Online learning platforms are not new but the big change now is the development of massive open online courses (MOOCs). Free courses originating from institutions such as Harvard, Stanford and MIT are being made available through such platforms as edX and Coursera.

The University of Melbourne has become the first in Australia to offer a Coursera program.  The university’s professors take students through six-week courses on subjects including Principles of Macroeconomics, Generating the Wealth of Nations, Climate Change and Discrete Optimisation. These are free study subjects open to anyone with internet access.

Some training experts say the courses may not deliver all that participants expect.

Carmel Ackerly, the acting chief executive officer of the Australian Institute of Management (AIM), says MOOCs are good for expanding a depth of knowledge, but not much more.  

“They are not highly recognised,’’ Ackerly says. “Even the universities that are putting them up are doing it more as a marketing tool. Where they do add value is when they give people an informed view of how to pick courses or understand topics a bit more. It’s a branding exercise.

“They would be very useful in things like continuing professional development but if you’re looking at these to provide you with a solid foundation in learning, you probably won’t get it.”

Ackerly says they can have a lasting impact, but they need to be followed up in a more formal class setting with social interaction, conversation and case studies that come with a formal study program. MOOCs don’t have that.

“They’re a good refresher. They’re a good way to supplement your learning. They’re certainly a way to start your learning and think about exploring a topic or to have a look at things differently but they are certainly not the end of your learning,’’ she says.

“If what you’re looking for is a piece of paper or qualification to build your career on, these courses won’t give you that.

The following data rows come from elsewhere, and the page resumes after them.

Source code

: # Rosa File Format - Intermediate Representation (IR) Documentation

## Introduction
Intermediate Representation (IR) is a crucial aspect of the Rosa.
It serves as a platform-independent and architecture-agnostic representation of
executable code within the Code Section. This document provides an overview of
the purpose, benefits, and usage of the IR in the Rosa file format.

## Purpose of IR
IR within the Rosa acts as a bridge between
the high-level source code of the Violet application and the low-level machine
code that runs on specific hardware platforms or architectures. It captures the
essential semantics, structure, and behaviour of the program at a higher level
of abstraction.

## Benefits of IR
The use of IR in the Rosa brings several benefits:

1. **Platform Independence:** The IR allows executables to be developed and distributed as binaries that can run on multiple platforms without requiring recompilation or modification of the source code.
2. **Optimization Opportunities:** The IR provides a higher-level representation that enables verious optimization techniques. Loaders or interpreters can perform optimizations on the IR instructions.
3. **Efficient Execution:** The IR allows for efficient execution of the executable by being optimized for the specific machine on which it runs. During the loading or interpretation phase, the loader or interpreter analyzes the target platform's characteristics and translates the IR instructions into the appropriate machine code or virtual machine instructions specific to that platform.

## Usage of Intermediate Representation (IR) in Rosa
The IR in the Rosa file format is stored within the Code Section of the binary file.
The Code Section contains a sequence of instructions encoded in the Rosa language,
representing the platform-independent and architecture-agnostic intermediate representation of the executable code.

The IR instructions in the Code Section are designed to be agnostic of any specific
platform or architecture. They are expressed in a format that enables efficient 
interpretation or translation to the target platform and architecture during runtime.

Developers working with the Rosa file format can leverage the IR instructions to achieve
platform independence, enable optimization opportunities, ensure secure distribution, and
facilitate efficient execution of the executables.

They give you learning to enhance it and contribute to it but certainly not everything.”

As a major training organisation, the AIM offers online courses in areas such as project management and leadership. But people doing it are required to do an assessment that is not online. And even then, they don’t get a qualification. “If you are successful, you would get recognition for a subject towards a qualification,” she says.

Professor Roy Green from UTS Business School says UTS is doing a study looking at the potential impact of MOOCs.

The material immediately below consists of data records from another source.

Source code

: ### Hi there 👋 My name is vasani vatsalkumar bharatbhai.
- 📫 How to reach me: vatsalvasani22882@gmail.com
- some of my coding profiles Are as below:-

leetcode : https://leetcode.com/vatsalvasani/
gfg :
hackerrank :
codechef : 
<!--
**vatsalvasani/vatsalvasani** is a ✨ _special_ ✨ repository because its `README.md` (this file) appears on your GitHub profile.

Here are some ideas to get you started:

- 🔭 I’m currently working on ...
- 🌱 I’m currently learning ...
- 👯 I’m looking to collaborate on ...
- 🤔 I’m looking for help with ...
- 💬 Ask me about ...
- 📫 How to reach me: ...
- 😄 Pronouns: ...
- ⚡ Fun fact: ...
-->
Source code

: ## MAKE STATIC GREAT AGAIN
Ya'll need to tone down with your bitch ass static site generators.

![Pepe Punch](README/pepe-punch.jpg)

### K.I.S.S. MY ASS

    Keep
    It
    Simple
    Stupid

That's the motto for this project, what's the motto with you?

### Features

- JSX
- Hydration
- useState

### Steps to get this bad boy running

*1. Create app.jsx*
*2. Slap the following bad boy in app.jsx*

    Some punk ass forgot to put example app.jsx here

He believes there is no way the free courses will ever offer anything close to a degree. “No eminent university is going to dilute its brand by offering degrees to hundreds of thousands of people,’’ Green says. “They are just going to offer certificates on completion.”

He says such courses suit people pursuing personal interests. “For undergraduate programs, MOOCs will make probably less impact than for post graduate and vocational training where people are time-poor and they are not so interested necessarily in the degree qualification but they are interested in broadening and deepening their knowledge,’’ he says.

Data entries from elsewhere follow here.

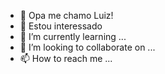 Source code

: - 👋 Opa me chamo Luiz!
- 👀 Estou interessado
- 🌱 I’m currently learning ...
- 💞️ I’m looking to collaborate on ...
- 📫 How to reach me ...

<!---
LuizKKKJ/LuizKKKJ is a ✨ special ✨ repository because its `README.md` (this file) appears on your GitHub profile.
You can click the Preview link to take a look at your changes.
--->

“They may not be particularly interested in the qualification; they’re interested in the content. Those who are interested in the qualification will go to their local university offering an MBA or postgraduate qualification of some kind.”

The same principle applies to quality online courses including Open University Australia.

So far, employers are still looking for formal qualifications when hiring.

Ian Campbell, managing director of publicly-listed industrial conglomerate, GUD, puts it bluntly. “It’s like someone having a degree from the University of Samoa,’’ Campbell says. “Where is the credibility?

“I think CEOs really look to the brand. If you have a degree, or you’ve done a degree online from Monash, they would be equally as well regarded. An online degree from RMIT has the same weight as someone who has actually spent the time on campus.

“But from some obscure online provider, I don’t think it would hold a lot of water.”

But what about something like Coursera offered by an elite university? “The fact that it has a sub-brand is a bit of worry to me,’’ he says. “Unless I knew the credentials of the course provider, I would be a bit suspect.”

Nonetheless, free online education will continue to grow. For the moment, the value lies in the way they can expand our understanding of certain subjects: a beginning, not an end.